Еще раз прервем рассказ Констана. Очевидно, что все воспоминания чрезвычайно субъективны, но еще более субъективны они в переводе, так как на предвзятость самих авторов воспоминаний накладывается предвзятость или недобросовестность переводчиков. Рассмотрим в качестве примера приведенный выше абзац из воспоминаний Констана. В оригинале Наполеон называет Мармона malheureux, что переводится как «несчастный» или «бедняга», но никак не как «негодяй», как пишет переводчик Л. Зайцев в издании «Наполеон. Годы величия. Воспоминания секретаря Меневаля и камердинера Констана» (Москва, 2001). А ведь между определениями «несчастный» (то есть жертва обстоятельств) и «негодяй» (то есть виновник) — пропасть.
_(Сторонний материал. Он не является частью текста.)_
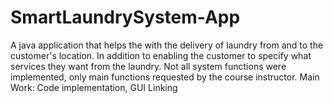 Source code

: # SmartLaundrySystem-App
A java application that helps the with the delivery of laundry from and to the customer's location.
In addition to enabling the customer to specify what services they want from the laundry.
Not all system functions were implemented, only main functions requested by the course instructor.
Main Work: Code implementation, GUI Linking
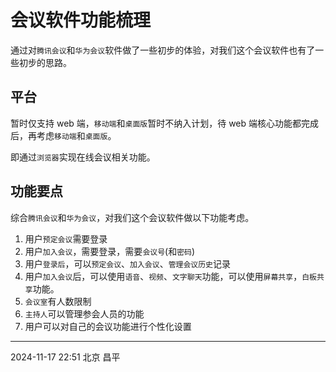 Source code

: # 会议软件功能梳理

通过对`腾讯会议`和`华为会议`软件做了一些初步的体验，对我们这个会议软件也有了一些初步的思路。

## 平台

暂时仅支持 web 端，`移动端`和`桌面版`暂时不纳入计划，待 web 端核心功能都完成后，再考虑`移动端`和`桌面版`。

即通过`浏览器`实现在线会议相关功能。

## 功能要点

综合`腾讯会议`和`华为会议`，对我们这个会议软件做以下功能考虑。

1. 用户`预定会议`需要登录
2. 用户`加入会议`，需要登录，需要`会议号`(和`密码`)
3. 用户`登录后`，可以`预定会议`、`加入会议`、`管理会议历史`记录
4. 用户`加入会议`后，可以使用`语音`、`视频`、`文字聊天`功能，可以使用`屏幕共享`，`白板共享`功能。
5. `会议室`有人数限制
6. `主持人`可以管理参会人员的功能
7. 用户可以对自己的会议功能进行个性化设置

---

2024-11-17 22:51 北京 昌平
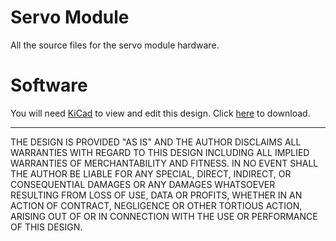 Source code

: # Servo Module

All the source files for the servo module hardware.

# Software 

You will need [KiCad](https://kicad.org) to view and edit this design. Click [here](https://www.kicad.org/download/) to download.

---

THE DESIGN IS PROVIDED "AS IS" AND THE AUTHOR DISCLAIMS ALL WARRANTIES WITH REGARD TO THIS DESIGN INCLUDING ALL IMPLIED WARRANTIES OF MERCHANTABILITY AND FITNESS. IN NO EVENT SHALL THE AUTHOR BE LIABLE FOR ANY SPECIAL, DIRECT, INDIRECT, OR CONSEQUENTIAL DAMAGES OR ANY DAMAGES WHATSOEVER RESULTING FROM LOSS OF USE, DATA OR PROFITS, WHETHER IN AN ACTION OF CONTRACT, NEGLIGENCE OR OTHER TORTIOUS ACTION, ARISING OUT OF OR IN CONNECTION WITH THE USE OR PERFORMANCE OF THIS DESIGN. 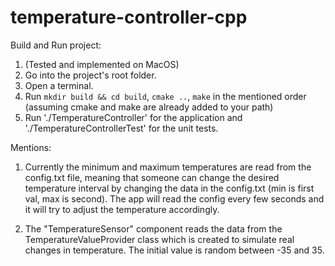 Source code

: # temperature-controller-cpp

Build and Run project:

1. (Tested and implemented on MacOS)
2. Go into the project's root folder.
3. Open a terminal.
4. Run `mkdir build && cd build`, `cmake ..`, `make` in the mentioned order (assuming cmake and make are already added to your path)
5. Run './TemperatureController' for the application and './TemperatureControllerTest' for the unit tests.

Mentions:
1. Currently the minimum and maximum temperatures are read from the config.txt file, meaning that someone can change the desired temperature interval
by changing the data in the config.txt (min is first val, max is second). 
The app will read the config every few seconds and it will try to adjust the temperature accordingly.

2. The "TemperatureSensor" component reads the data from the TemperatureValueProvider class which is created to simulate real changes in temperature. 
The initial value is random between -35 and 35.


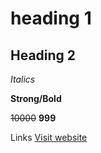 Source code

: # heading 1

## Heading 2

_Italics_

**Strong/Bold**

~~10000~~ **999**

Links
[Visit website](https://github.com/ThakurBipin200/coursera-test)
В данном случае ошибка переводчика очевидна, и объясняется она его вольной или невольной предубежденностью по отношению к маршалу Мармону, которого многие незаслуженно считают главным виновником поражения Наполеона в 1814 году.
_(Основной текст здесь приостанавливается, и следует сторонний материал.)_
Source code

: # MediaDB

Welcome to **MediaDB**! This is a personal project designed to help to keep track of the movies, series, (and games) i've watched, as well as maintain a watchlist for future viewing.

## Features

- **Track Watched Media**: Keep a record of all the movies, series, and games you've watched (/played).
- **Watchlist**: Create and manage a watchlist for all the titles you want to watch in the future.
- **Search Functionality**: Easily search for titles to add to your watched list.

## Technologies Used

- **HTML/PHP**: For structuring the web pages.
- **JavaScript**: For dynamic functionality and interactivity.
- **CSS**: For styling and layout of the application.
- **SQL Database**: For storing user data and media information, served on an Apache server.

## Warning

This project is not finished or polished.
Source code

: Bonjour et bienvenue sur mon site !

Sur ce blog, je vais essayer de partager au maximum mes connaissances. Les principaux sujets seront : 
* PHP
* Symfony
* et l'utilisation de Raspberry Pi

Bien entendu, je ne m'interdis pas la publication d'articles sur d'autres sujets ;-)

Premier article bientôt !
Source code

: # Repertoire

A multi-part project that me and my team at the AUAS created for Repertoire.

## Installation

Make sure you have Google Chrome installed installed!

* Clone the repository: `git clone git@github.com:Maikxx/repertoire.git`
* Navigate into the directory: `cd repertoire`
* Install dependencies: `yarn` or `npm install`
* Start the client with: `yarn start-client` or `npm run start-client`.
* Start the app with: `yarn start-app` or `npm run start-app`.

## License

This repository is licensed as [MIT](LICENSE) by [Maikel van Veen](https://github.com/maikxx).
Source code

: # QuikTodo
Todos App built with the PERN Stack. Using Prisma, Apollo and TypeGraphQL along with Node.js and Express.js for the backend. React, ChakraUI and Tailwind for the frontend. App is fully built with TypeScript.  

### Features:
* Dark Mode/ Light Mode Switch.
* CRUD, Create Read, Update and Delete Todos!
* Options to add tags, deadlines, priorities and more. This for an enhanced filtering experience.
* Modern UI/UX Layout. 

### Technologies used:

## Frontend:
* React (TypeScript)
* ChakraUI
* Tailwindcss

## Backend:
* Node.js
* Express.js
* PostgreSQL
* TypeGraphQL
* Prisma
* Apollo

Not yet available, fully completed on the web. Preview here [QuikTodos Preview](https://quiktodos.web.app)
Но это так — всего лишь небольшая ремарка, не имеющая прямого отношения к предмету повествования. Далее Констан продолжает:
«Император сказал мне еще много разных вещей, которые, боюсь, я не смогу правильно повторить; и это можно понять, так как, охваченный отчаянием, я не пытался запечатлеть в памяти слова, прерывисто вылетавшие из уст императора, ибо он не говорил непрерывно, а те жалобы, о которых я поведал, произносились только в моменты передышки или даже упадка сил. Я не сводил глаз с императорского лица и заметил, насколько слезы позволяли мне видеть, что оно исказилось конвульсиями, что было симптомом кризиса; это страшно испугало меня, но, к счастью, спазм вызвал у него первый приступ рвоты, который меня несколько обнадежил. Император, испытывая физические и душевные страдания, не потерял хладнокровия и после первого приступа рвоты сказал мне: „Констан, позовите Коленкура и Ивана“.
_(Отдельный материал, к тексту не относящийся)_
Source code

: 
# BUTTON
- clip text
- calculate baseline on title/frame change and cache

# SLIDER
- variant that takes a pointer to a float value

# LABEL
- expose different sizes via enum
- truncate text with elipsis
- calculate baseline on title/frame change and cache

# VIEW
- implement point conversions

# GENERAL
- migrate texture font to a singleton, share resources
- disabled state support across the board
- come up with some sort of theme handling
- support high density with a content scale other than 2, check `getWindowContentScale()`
Я приоткрыл дверь, чтобы передать этот приказ господину Пелару, не выходя из комнаты императора. Вернувшись к его кровати, я стал упрашивать его, умолять принять облегчающую микстуру; все мои усилия были напрасными, он отклонял все мои настоятельные просьбы, так сильно было, даже в присутствии самой смерти, его желание умереть.
Несмотря на упрямые отказы императора, я все же продолжал упрашивать его, когда в комнату вошли Коленкур и Иван. Его Величество сделал знак рукой герцогу Виченцкому подойти к постели и сказал ему: „Коленкур, я поручаю вам свою жену и ребенка; служите им так, как вы служили мне. Мне недолго осталось жить!..“ В этот момент речь императора была прервана новым приступом рвоты, но более слабым, чем предыдущий: В это время я пытался сказать герцогу Виченцкому, что император принял яд: он скорее понял меня, чем услышал, так как рыдания сдавили мое горло до такой степени, что я не мог отчетливо произнести ни слова. Господин Иван подошел к императору, и тот спросил: „Вы думаете, что доза достаточно сильна?“ Эти слова оказались для господина Ивана полной загадкой, ибо он и не знал о существовании мешочка, во всяком случае. насколько это известно мне, и он ответил: „Я не понимаю. что Ваше Величество имеет в виду“. На это император не ответил ничего.